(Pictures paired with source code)
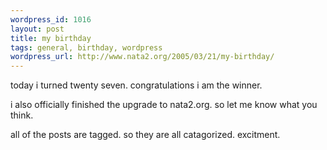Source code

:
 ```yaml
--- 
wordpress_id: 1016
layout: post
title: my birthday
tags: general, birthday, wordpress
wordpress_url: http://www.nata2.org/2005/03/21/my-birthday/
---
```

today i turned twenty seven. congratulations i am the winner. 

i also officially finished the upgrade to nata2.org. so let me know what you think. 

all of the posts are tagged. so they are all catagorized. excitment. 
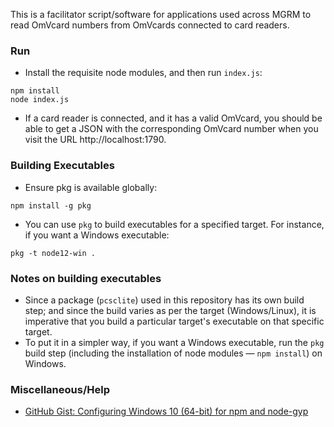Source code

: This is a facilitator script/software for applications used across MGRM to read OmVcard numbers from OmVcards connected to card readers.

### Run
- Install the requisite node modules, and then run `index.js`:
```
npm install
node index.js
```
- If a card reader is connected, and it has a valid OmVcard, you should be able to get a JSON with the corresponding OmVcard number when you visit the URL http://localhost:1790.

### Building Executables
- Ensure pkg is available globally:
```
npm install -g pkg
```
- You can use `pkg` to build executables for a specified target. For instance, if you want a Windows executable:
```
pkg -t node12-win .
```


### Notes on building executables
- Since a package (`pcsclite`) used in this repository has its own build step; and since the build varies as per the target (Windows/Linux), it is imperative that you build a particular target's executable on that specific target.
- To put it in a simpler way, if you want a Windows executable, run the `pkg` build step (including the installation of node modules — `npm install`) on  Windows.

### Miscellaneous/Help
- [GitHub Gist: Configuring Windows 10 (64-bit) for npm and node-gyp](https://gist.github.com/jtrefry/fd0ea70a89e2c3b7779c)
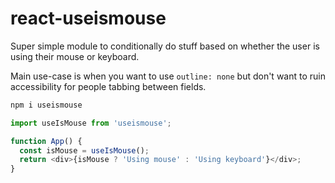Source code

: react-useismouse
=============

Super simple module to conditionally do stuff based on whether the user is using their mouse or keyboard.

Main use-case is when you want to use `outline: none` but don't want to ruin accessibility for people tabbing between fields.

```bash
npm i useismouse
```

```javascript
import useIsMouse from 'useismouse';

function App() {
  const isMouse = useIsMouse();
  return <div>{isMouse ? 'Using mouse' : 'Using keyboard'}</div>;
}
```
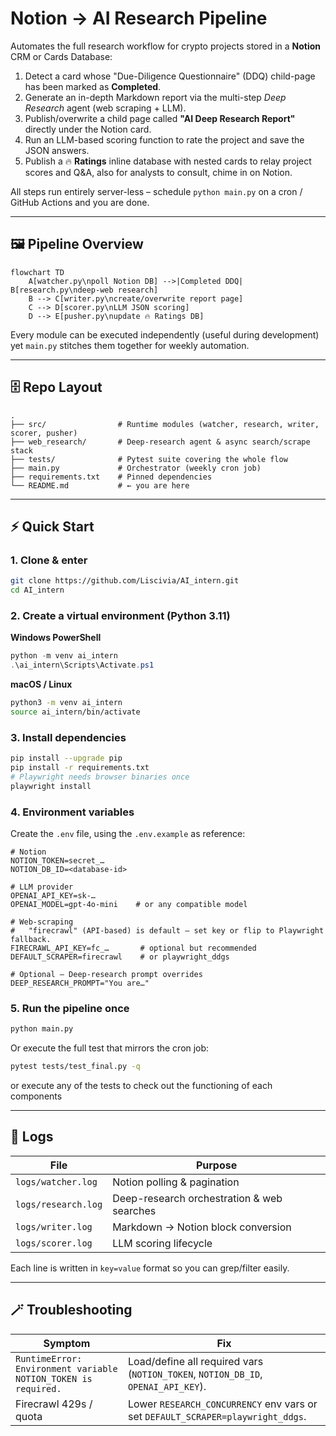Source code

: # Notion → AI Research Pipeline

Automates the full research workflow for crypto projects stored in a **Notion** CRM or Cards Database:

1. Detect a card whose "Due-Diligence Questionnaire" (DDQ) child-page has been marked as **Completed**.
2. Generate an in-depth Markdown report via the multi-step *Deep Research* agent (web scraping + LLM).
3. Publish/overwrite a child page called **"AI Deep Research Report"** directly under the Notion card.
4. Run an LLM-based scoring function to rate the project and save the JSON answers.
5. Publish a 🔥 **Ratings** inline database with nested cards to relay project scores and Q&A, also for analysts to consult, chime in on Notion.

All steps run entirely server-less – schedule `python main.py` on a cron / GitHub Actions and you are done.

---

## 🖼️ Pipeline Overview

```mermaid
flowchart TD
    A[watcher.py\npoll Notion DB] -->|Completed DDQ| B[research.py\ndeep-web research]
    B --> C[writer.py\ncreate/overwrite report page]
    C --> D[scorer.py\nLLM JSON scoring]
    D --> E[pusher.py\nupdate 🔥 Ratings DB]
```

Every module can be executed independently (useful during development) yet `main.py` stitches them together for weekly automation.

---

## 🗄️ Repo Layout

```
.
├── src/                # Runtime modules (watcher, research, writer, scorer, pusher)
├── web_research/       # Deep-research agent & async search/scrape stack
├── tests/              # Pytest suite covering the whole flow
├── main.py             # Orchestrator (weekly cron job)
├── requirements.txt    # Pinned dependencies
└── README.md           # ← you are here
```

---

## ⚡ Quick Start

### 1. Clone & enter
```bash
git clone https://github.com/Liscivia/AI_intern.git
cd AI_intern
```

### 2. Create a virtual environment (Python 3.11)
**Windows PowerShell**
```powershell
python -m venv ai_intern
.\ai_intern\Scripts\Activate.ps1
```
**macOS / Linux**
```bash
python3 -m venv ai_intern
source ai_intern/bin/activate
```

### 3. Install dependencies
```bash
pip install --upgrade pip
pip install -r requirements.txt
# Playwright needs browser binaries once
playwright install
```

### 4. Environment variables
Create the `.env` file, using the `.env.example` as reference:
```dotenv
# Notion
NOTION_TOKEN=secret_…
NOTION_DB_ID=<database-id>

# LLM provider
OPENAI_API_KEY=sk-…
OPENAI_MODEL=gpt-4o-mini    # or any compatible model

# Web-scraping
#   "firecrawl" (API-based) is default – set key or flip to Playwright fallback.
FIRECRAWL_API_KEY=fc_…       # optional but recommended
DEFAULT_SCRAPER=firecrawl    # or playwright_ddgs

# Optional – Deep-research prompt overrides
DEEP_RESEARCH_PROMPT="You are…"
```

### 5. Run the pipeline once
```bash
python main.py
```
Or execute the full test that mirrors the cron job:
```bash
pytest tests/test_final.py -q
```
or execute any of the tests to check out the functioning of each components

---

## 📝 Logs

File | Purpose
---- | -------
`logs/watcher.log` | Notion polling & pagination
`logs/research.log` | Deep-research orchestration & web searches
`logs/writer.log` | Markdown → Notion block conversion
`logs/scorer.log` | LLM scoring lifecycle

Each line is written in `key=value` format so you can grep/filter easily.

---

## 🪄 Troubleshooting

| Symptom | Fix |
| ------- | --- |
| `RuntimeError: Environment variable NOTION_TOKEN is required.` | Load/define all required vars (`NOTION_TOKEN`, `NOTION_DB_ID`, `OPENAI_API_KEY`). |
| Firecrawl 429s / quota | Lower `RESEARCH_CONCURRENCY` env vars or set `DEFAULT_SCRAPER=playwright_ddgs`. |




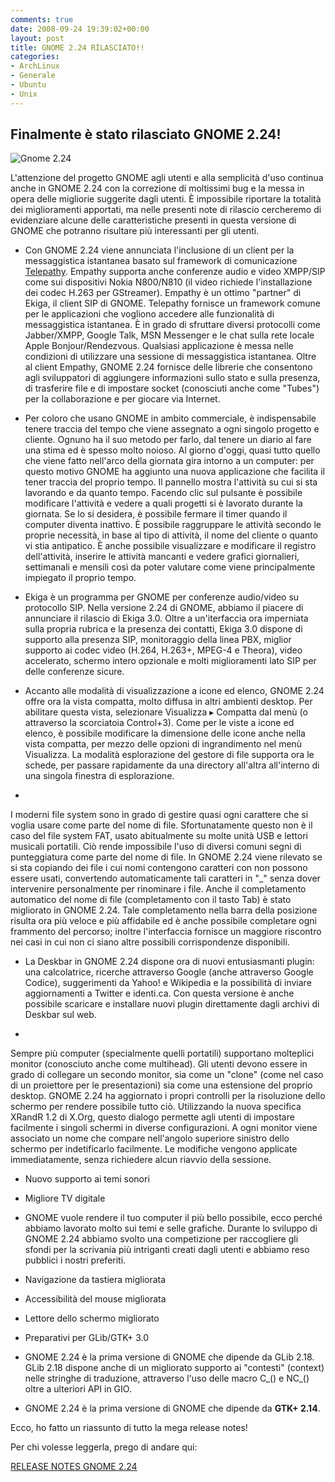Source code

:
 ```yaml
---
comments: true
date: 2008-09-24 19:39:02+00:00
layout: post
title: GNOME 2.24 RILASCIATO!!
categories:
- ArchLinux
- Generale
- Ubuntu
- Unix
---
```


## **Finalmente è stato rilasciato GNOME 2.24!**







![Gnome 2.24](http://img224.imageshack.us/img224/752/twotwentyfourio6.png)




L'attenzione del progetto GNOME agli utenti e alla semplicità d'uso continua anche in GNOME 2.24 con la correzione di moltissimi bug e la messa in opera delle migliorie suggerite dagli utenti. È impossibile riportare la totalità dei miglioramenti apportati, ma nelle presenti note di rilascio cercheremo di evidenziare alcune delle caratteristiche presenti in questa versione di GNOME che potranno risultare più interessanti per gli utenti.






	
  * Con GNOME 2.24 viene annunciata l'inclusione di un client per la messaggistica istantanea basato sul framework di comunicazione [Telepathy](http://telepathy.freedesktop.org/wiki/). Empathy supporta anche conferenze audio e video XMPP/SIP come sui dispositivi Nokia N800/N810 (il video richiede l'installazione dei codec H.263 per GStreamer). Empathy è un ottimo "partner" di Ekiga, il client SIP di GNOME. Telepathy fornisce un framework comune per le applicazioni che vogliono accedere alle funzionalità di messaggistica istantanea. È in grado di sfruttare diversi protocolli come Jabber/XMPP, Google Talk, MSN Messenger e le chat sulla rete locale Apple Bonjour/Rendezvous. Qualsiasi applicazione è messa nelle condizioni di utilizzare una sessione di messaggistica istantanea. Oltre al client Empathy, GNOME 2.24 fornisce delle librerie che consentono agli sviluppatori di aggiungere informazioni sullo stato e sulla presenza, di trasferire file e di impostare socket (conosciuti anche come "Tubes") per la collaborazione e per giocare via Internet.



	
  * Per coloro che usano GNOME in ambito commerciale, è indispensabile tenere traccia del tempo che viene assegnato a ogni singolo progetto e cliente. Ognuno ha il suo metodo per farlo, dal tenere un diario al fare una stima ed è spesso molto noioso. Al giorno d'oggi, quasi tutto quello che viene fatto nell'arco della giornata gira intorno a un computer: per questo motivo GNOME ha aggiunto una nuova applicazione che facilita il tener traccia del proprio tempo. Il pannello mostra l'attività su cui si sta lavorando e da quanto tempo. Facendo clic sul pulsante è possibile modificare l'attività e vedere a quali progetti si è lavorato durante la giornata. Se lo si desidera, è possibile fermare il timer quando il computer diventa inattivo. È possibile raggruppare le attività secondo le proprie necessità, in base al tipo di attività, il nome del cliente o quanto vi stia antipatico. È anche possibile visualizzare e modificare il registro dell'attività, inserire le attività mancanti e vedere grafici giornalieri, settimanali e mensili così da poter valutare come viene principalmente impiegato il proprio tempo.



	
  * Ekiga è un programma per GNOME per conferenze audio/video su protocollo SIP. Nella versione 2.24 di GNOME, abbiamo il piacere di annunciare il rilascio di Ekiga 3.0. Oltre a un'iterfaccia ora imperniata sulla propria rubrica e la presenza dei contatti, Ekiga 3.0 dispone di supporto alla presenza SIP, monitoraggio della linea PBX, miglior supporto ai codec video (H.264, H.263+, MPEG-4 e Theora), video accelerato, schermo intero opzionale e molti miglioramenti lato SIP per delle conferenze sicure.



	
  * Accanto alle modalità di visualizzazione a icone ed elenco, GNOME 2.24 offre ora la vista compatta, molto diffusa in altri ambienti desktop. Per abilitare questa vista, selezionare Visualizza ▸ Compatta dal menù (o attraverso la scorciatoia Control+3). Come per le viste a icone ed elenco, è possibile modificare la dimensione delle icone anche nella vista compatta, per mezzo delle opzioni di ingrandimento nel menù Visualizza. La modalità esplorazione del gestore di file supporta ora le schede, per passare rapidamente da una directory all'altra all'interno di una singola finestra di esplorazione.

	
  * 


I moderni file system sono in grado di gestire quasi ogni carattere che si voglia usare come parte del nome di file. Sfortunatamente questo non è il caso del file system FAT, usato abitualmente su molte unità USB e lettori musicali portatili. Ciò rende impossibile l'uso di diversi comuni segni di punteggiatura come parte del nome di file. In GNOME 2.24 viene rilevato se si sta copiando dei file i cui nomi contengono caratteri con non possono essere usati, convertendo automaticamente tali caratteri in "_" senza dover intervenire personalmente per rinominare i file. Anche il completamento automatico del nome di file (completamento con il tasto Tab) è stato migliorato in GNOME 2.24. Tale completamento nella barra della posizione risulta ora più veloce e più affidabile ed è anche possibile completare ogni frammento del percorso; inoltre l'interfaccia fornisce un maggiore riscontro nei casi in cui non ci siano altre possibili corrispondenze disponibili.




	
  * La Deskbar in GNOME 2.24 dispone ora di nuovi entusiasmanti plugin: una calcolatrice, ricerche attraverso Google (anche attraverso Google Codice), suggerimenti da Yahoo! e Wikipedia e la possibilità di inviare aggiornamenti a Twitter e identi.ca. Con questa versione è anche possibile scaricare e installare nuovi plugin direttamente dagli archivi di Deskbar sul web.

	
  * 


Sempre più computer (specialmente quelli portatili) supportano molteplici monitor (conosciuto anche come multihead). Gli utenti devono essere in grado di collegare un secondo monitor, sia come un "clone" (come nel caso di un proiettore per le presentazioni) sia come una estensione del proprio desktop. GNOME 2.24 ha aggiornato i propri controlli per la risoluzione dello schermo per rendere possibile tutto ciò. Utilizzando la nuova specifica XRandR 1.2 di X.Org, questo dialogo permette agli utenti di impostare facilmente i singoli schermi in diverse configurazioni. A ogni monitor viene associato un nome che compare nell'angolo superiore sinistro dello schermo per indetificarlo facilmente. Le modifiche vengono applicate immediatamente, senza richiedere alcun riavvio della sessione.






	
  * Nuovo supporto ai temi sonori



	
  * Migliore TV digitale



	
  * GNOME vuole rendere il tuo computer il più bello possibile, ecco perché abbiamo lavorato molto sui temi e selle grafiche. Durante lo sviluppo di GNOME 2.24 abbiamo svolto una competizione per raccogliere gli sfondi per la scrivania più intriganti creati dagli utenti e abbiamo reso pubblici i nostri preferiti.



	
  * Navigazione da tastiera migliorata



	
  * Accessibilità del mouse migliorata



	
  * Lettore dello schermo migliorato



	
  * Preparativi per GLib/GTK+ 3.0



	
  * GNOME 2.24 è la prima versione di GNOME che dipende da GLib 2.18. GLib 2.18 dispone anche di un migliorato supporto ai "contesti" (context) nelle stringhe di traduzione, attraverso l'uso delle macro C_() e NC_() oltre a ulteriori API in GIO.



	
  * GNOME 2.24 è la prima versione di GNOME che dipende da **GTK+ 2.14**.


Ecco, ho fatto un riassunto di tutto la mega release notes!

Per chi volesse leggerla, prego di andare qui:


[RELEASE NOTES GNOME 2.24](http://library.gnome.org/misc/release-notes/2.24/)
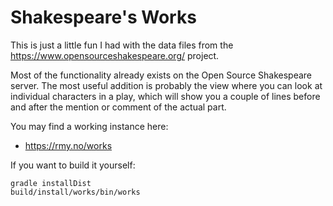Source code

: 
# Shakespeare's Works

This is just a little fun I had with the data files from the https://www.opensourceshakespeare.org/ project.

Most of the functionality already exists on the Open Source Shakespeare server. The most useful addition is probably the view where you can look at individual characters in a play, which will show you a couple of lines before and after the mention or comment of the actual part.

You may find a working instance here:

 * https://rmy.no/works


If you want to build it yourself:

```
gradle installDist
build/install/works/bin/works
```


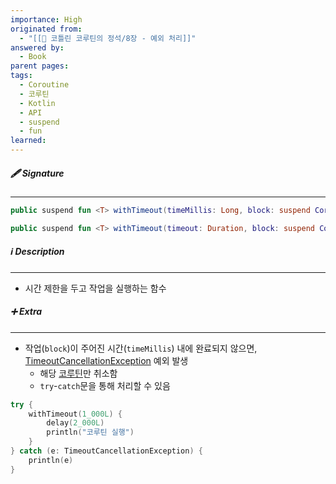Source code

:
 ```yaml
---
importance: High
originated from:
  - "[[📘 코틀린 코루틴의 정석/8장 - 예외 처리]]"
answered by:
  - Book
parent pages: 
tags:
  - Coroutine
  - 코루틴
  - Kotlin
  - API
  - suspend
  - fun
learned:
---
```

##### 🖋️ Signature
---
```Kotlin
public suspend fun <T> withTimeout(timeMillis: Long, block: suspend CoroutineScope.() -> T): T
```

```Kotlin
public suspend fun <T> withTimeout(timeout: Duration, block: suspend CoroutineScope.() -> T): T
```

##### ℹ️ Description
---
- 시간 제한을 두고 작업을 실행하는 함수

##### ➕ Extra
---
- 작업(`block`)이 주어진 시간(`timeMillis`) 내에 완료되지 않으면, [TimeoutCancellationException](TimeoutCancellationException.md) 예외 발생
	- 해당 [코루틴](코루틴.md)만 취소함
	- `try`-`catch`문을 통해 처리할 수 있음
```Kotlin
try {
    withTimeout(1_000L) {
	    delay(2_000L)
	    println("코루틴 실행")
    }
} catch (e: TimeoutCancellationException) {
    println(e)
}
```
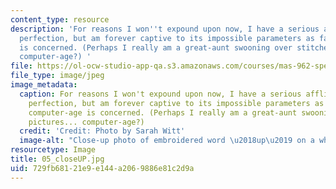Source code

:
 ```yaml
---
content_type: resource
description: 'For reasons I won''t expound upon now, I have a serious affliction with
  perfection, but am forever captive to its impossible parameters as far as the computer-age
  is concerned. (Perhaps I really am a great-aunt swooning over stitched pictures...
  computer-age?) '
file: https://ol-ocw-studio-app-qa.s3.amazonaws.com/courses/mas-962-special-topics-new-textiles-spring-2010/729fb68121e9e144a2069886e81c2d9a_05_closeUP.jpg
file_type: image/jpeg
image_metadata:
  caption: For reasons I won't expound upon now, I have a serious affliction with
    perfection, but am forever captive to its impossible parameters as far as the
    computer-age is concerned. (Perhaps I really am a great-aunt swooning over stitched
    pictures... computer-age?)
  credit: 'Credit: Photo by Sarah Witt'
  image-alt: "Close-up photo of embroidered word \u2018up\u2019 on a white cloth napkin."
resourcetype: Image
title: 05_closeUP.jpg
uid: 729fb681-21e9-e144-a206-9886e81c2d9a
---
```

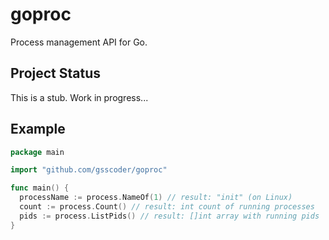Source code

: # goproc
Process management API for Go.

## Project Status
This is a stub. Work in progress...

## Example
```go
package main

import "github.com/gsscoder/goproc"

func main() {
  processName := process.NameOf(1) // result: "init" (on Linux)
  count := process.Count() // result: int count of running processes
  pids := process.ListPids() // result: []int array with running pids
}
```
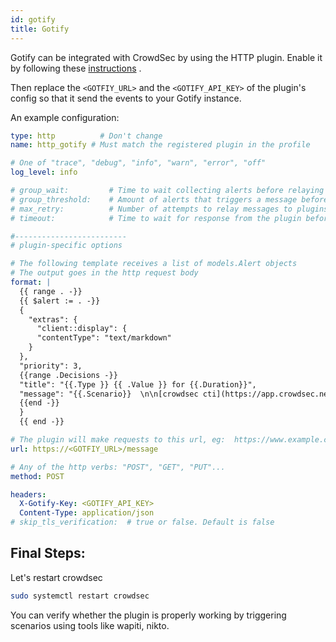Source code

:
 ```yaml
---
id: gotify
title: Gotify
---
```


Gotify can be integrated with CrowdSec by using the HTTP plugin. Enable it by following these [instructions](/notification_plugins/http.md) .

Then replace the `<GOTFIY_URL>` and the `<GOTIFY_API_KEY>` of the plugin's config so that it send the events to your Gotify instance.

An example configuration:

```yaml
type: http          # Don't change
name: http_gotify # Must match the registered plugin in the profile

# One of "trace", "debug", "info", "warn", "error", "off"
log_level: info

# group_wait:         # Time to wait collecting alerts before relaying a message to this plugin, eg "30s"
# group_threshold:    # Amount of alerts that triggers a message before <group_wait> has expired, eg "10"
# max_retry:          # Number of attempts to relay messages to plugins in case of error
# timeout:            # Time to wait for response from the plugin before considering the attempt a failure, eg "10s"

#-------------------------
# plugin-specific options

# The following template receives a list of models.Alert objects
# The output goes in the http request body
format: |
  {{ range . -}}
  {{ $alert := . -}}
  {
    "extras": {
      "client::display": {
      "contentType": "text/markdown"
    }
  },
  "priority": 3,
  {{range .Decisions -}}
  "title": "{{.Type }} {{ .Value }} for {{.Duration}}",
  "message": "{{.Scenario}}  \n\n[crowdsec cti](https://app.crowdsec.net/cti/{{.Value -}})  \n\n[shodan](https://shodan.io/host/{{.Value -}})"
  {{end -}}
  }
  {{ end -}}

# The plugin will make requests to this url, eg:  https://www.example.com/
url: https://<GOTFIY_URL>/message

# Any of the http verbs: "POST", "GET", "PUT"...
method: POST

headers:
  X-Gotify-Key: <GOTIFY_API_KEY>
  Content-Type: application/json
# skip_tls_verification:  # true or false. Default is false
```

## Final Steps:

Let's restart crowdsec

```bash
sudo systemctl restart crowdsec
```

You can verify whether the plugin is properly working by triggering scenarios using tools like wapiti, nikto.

What you are asked to do:
Among the records, find the lines that contain "modules" and copy each of them.

Result below:
- Install the requisite node modules, and then run `index.js`:
- To put it in a simpler way, if you want a Windows executable, run the `pkg` build step (including the installation of node modules — `npm install`) on  Windows.
├── src/                # Runtime modules (watcher, research, writer, scorer, pusher)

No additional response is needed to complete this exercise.